By John Rhea
WASHINGTON - As new "fabless" semiconductor manufacturers, Digital Equipment Corp. leaders in Maynard, Mass., are aiming at a next-generation 1 GHz chip in their 64-bit Alpha microprocessor line.
The EV-6/7 Alpha chip is to be made at Intel Corp. in Santa Clara, Calif., under a licensing agreement that executives of Digital and Intel concluded last October. Systems designers use Alpha microprocessors widely in the aerospace business, particularly for computationally intensive computer-generated imaging.
Digital leaders have an 18-month product road map for extending the company`s current top-of-the-line EV-5 chip, says James White, vice president of Digital`s federal government region based in Greenbelt, Md.
This chip operates at 625 MHz with four instructions per clock cycle. The next step, due for initial deliveries later this year, is the EV-6 chip with eight instructions per cycle at 400 MHz.
Digital scientists later will extend that performance to 600 MHz and then 800 MHz. The EV-6 will be the fourth generation of Digital`s Alpha family, which company engineers designed with a floating point architecture in 1991 and have delivered since 1992. White says he estimates the EV-6 will cost $1,200 to $1,400 in volume when Digital introduces it.
The agreement with Intel involved two parts: selling Digital`s CMOS wafer fab facility at Hudson, Mass., for $700 million to settle a lawsuit between the two companies, and licensing Intel to produce the Alpha chips, initially at the present 0.35-micron feature size and soon to be upgraded to 0.25.
Digital will retain all design rights to the Alpha architecture. Intel officials, meanwhile, are gearing up their own wafer fab to 0.18 micron for their first 64-bit chip, the Merced. Company officials expect to market this device late next year.
Of concern to military customers is the continued availability and support of the 64-bit Alpha family, which is the basis for many advanced weapon systems.
In announcing their agreement last October, Digital leaders made a point of easing customer concerns with a proclamation from their chairman, Robert Palmer: "We intend to maintain a performance and scalability advantage with Alpha for the foreseeable future and are also committed to supporting these systems for as long as our customers need them."
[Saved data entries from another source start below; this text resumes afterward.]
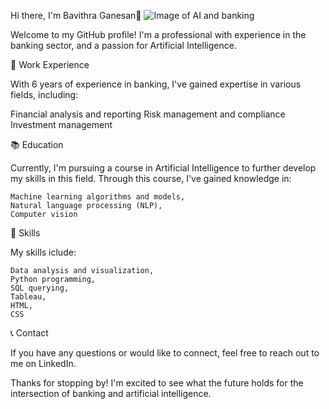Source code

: 
Hi there, I'm Bavithra Ganesan👋
![Image of AI and banking](https://www.bing.com/images/search?view=detailV2&ccid=fSEGoT2C&id=5AE5EF17458394200A10CA8418944E2F30C9505C&thid=OIP.fSEGoT2CY45b0khN0u2lVwHaEc&mediaurl=https%3A%2F%2Fldsmag.com%2Fwp-content%2Fuploads%2F2017%2F10%2FBrain.jpg&cdnurl=https%3A%2F%2Fth.bing.com%2Fth%2Fid%2FR.7d2106a13d82638e5bd2484dd2eda557%3Frik%3DXFDJMC9OlBiEyg%26pid%3DImgRaw%26r%3D0&exph=960&expw=1600&q=Brain+and+Artificial+Intelligence&simid=608030377315825506&form=IRPRST&ck=8A869A512D5451A70374133D51CD09F2&selectedindex=54&ajaxhist=0&ajaxserp=0&vt=0&sim=11.jpg)


Welcome to my GitHub profile! I'm a professional with experience in the banking sector, and a passion for Artificial Intelligence.

🏦 Work Experience

With 6 years of experience in banking, I've gained expertise in various fields, including:

Financial analysis and reporting
Risk management and compliance
Investment management

📚 Education

Currently, I'm pursuing a course in Artificial Intelligence to further develop my skills in this field. Through this course, I've gained knowledge in:

    Machine learning algorithms and models,
    Natural language processing (NLP),
    Computer vision

🔨 Skills
 
 My skills iclude:

    Data analysis and visualization,
    Python programming,
    SQL querying,
    Tableau,
    HTML,
    CSS
	
📞 Contact

If you have any questions or would like to connect, feel free to reach out to me on LinkedIn.

Thanks for stopping by! I'm excited to see what the future holds for the intersection of banking and artificial intelligence.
Among the companies packaging the chips in ruggedized and militarized configurations for the military market is Raytheon Electronic Systems in Marlboro, Mass.
Raytheon and Digital have a long relationship when it comes to rugged and mil-spec computers. Raytheon engineers have ruggedized Digital computers for military applications for at least the past 10 years, starting with the so-called "Mil-Vax."